OTTAWA—In the next nine months, we’ll be hearing a lot about the current federal government’s budget deficit and alleged wasteful spending.
So far, the deficit issue appears to pass for most of what the Conservatives would call a campaign platform, with leader Andrew Scheer suggesting, like United States President Donald Trump, that he alone can bring the federal government’s books back into balance.
Scheer’s party has even come up with a new wrinkle on this one, suggesting that budget deficits, and the resulting accumulated debt, are a “tax” on future generations. When making this sort of argument, people usually call it a “burden” on future generations.
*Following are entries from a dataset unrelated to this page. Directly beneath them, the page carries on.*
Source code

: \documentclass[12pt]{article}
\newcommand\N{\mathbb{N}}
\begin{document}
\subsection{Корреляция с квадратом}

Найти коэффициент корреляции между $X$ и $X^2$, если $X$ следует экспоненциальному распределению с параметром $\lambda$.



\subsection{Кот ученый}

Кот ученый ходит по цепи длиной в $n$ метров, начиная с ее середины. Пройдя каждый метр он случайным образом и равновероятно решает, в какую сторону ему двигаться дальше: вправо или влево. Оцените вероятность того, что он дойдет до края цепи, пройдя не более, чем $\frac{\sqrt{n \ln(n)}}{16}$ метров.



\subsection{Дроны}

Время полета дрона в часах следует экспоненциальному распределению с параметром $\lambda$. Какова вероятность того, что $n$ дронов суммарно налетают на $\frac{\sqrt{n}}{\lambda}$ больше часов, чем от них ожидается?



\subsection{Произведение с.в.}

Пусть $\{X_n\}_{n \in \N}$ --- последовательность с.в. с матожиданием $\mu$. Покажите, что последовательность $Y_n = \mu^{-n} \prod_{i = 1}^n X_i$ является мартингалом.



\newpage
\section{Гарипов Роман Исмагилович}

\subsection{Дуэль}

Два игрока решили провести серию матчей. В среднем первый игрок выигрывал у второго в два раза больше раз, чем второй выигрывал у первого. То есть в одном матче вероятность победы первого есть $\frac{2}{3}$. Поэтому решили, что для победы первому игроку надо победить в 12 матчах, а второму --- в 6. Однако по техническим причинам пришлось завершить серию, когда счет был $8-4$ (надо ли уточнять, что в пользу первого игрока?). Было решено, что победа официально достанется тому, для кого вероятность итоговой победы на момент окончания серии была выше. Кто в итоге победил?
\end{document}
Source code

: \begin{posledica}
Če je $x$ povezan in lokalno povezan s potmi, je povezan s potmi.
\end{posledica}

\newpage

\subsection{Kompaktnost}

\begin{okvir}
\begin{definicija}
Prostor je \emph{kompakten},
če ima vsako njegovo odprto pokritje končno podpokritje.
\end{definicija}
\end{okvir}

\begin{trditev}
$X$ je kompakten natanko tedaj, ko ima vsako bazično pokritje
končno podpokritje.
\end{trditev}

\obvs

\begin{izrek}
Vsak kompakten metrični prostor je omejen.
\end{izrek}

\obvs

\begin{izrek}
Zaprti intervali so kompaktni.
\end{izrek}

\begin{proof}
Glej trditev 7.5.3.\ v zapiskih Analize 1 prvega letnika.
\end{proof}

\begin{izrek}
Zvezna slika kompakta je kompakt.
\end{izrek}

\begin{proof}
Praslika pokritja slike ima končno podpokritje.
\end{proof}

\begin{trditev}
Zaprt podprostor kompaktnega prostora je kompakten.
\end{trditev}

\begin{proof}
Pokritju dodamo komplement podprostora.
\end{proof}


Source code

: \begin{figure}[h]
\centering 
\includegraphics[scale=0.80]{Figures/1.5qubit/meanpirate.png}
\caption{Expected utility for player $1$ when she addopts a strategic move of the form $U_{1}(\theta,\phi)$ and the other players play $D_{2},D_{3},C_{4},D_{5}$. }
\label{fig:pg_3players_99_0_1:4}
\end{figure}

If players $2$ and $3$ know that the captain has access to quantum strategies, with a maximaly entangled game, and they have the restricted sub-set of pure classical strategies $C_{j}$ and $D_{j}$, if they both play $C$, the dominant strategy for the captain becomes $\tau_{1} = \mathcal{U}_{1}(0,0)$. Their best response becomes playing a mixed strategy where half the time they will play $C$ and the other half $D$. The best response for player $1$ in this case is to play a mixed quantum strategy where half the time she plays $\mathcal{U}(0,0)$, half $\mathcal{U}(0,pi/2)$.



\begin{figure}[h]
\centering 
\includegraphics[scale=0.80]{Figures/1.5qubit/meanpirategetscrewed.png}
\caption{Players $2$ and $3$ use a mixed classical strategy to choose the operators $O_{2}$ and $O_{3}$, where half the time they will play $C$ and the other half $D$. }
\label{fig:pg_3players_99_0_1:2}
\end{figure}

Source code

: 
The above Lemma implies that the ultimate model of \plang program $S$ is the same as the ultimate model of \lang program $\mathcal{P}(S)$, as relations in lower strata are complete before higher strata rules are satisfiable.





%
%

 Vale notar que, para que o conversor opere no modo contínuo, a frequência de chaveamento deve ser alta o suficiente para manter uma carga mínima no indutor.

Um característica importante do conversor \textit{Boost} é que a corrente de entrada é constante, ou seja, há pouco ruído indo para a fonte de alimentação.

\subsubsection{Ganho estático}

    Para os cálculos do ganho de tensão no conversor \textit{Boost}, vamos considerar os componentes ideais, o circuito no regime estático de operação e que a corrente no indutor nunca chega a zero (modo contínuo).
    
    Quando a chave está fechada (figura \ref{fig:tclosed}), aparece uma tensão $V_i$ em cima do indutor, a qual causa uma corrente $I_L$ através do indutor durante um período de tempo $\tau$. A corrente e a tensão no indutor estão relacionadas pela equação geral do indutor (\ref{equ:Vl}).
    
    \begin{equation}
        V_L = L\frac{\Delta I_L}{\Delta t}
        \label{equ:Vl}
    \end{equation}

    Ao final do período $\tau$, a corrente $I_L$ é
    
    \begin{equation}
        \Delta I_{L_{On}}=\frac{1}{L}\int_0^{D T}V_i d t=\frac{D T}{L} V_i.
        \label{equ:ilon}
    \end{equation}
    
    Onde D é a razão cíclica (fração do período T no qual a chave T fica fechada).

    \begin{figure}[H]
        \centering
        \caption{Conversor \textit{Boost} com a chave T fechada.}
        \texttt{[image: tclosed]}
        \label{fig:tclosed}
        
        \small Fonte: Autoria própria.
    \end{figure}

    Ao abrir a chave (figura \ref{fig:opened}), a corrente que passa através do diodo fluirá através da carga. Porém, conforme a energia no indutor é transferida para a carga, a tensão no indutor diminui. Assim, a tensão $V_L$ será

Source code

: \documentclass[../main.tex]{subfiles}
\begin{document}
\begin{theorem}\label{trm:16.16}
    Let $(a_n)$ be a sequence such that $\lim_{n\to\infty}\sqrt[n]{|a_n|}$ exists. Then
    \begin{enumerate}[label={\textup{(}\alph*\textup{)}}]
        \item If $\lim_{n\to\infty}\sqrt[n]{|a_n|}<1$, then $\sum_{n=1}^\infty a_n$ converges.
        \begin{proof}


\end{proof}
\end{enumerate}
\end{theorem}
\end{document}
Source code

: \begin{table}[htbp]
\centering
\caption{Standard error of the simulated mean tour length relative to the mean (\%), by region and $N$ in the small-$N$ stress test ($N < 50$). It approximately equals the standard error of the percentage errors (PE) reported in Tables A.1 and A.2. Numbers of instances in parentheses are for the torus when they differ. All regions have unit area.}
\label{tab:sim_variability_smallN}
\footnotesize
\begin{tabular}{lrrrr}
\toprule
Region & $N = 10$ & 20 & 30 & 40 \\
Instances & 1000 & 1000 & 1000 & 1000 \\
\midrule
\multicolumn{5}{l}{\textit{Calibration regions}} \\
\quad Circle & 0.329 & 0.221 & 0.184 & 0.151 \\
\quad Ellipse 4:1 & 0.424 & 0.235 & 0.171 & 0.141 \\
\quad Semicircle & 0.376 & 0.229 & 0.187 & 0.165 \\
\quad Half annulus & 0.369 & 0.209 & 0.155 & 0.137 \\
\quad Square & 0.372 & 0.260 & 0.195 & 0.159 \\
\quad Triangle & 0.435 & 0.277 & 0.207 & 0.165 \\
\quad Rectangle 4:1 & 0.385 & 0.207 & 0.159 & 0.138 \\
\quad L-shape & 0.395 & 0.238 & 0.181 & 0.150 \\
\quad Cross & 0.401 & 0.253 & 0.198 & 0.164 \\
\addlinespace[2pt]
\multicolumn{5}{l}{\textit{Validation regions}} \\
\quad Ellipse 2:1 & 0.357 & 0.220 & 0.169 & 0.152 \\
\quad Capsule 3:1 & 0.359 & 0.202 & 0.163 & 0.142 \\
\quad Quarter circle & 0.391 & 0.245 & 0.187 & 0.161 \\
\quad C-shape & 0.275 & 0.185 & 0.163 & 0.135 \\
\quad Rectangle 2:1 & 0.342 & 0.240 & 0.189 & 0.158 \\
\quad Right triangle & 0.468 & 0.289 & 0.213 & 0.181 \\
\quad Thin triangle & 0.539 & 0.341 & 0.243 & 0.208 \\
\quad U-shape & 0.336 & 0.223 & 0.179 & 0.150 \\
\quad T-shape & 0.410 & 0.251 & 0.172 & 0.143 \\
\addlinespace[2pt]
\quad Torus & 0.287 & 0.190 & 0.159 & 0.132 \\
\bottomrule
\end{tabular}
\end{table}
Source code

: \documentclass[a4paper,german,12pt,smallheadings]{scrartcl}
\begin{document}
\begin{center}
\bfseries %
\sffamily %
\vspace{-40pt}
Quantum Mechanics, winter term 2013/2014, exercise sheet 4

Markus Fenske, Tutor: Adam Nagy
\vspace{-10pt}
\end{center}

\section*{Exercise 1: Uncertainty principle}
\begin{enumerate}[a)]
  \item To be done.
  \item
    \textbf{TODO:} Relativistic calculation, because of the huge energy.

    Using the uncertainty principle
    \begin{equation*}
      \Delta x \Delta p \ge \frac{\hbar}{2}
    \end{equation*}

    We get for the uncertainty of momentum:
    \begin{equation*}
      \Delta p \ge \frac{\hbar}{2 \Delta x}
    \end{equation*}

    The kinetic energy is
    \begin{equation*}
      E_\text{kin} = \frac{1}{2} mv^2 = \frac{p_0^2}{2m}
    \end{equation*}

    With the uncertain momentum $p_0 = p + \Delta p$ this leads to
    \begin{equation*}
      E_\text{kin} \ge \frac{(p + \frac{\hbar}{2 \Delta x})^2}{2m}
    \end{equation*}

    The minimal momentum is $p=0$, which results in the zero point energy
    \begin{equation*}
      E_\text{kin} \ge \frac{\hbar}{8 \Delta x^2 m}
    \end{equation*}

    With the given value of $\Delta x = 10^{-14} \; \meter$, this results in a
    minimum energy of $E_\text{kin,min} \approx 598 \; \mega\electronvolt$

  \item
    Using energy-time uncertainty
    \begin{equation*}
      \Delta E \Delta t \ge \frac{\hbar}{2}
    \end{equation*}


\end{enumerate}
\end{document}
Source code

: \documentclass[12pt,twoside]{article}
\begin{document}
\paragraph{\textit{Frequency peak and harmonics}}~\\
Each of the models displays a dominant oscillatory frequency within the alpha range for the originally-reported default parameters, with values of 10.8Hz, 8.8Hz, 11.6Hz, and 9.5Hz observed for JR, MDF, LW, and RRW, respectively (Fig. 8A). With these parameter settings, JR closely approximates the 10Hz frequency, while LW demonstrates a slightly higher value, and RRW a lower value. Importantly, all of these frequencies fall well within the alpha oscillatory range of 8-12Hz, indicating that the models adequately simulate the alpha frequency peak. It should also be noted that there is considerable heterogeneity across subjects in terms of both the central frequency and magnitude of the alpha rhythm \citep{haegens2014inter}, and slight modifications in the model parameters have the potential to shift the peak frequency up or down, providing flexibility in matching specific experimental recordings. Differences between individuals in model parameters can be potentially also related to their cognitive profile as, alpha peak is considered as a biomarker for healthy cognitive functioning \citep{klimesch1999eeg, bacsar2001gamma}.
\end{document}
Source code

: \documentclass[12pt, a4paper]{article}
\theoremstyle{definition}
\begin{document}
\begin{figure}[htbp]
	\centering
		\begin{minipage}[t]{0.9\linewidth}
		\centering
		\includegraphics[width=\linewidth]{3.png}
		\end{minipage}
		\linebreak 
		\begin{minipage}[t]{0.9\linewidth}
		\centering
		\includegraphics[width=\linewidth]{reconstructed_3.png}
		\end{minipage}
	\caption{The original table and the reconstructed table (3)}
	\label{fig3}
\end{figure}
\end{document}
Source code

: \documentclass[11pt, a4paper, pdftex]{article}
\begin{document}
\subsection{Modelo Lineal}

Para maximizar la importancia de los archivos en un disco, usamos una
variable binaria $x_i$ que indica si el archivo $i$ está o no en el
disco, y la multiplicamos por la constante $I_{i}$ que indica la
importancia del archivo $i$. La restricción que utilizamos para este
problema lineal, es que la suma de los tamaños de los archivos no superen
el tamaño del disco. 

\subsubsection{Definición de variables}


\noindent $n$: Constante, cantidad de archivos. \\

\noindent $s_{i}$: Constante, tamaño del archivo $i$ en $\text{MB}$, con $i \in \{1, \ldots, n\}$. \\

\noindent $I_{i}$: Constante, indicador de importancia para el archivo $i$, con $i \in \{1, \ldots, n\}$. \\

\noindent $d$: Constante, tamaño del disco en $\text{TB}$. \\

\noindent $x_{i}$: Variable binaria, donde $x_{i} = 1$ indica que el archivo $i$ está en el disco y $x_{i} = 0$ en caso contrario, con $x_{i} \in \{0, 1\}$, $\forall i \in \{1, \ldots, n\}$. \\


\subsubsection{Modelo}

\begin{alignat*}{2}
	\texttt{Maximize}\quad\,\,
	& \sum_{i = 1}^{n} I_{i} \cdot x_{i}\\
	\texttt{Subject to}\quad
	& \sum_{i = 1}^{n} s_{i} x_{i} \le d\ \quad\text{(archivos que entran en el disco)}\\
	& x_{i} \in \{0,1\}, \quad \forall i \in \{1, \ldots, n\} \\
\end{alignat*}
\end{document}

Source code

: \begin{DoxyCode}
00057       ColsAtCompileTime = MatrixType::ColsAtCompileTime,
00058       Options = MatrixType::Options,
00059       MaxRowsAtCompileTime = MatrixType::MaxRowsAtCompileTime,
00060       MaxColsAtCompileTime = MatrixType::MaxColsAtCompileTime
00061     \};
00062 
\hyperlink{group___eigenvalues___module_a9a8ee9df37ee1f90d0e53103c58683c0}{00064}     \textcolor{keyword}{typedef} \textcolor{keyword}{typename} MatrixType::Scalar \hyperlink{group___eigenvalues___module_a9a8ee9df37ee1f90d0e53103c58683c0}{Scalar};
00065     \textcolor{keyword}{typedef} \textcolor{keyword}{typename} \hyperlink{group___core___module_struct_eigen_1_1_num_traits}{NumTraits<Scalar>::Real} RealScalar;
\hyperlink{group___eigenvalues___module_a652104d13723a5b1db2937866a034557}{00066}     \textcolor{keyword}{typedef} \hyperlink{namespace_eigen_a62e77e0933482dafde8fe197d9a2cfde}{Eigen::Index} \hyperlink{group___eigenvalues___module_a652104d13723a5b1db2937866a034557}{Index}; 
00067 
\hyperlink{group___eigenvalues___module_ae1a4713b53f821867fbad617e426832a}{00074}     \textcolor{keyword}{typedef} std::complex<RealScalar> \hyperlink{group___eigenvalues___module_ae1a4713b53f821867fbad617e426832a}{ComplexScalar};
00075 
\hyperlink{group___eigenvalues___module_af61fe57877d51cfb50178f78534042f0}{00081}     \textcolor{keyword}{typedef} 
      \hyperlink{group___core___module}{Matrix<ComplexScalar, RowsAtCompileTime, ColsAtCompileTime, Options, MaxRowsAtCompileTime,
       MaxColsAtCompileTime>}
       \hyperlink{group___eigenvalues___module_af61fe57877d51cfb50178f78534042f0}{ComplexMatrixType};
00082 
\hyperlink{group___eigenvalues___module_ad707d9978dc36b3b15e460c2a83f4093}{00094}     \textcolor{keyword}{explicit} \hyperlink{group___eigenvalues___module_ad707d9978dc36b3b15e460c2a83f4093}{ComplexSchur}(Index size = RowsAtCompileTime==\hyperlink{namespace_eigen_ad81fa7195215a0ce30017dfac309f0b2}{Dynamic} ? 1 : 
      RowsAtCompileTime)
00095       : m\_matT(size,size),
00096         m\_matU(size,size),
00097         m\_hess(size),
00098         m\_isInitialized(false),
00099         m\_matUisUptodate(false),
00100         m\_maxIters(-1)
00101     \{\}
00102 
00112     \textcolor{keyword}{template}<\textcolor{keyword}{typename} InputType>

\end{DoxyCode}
But since the Conservatives are going to run a campaign arguing that Liberal taxes—particularly the carbon levy meant to fight climate change—are making life unaffordable for average Canadians, linking the deficit specifically to future taxes fits comfortably into Scheer’s hoped-for narrative.
Leaving aside the fact that Stephen Harper’s governments ran budget shortfalls nearly every year, the anti-deficit fixation is a perennial smokescreen that has been a powerful rhetorical weapon of right-wing economic policy hegemony going back decades.
With its appeal to mom-and-pop values of frugal family budgeting, the argument against governments spending more than they collect in taxes has long been used to fuel anti-government cynicism and has given several generations of politicians cover to systematically tear down the funding and services meant to help the non-rich with their social and economic problems.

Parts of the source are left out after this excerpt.